Records supplied -
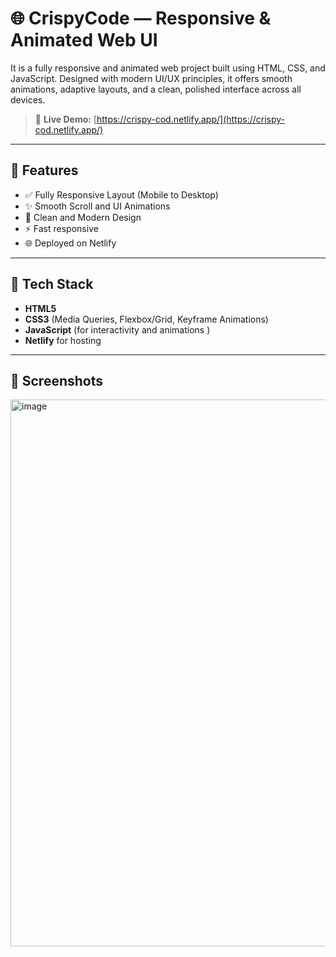 # 🌐 CrispyCode — Responsive & Animated Web UI

It is a fully responsive and animated web project built using HTML, CSS, and JavaScript. 
Designed with modern UI/UX principles, it offers smooth animations, adaptive layouts, and a clean, polished interface across all devices.

> 🔗 **Live Demo:** [https://crispy-cod.netlify.app/](https://crispy-cod.netlify.app/)

---

## 🚀 Features

- ✅ Fully Responsive Layout (Mobile to Desktop)
- ✨ Smooth Scroll and UI Animations
- 🎨 Clean and Modern Design
- ⚡ Fast responsive
- 🌐 Deployed on Netlify

---

## 📁 Tech Stack

- **HTML5**
- **CSS3** (Media Queries, Flexbox/Grid, Keyframe Animations)
- **JavaScript** (for interactivity and animations )
- **Netlify** for hosting

---

## 📸 Screenshots 

<img width="1467" height="875" alt="image" src="https://github.com/user-attachments/assets/43653fe2-035c-434a-854c-8c9b65b19043" />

Directions for this task -
Without adding anything, say how many lines in the listing above include the string "https".

Solution to this exercise -
2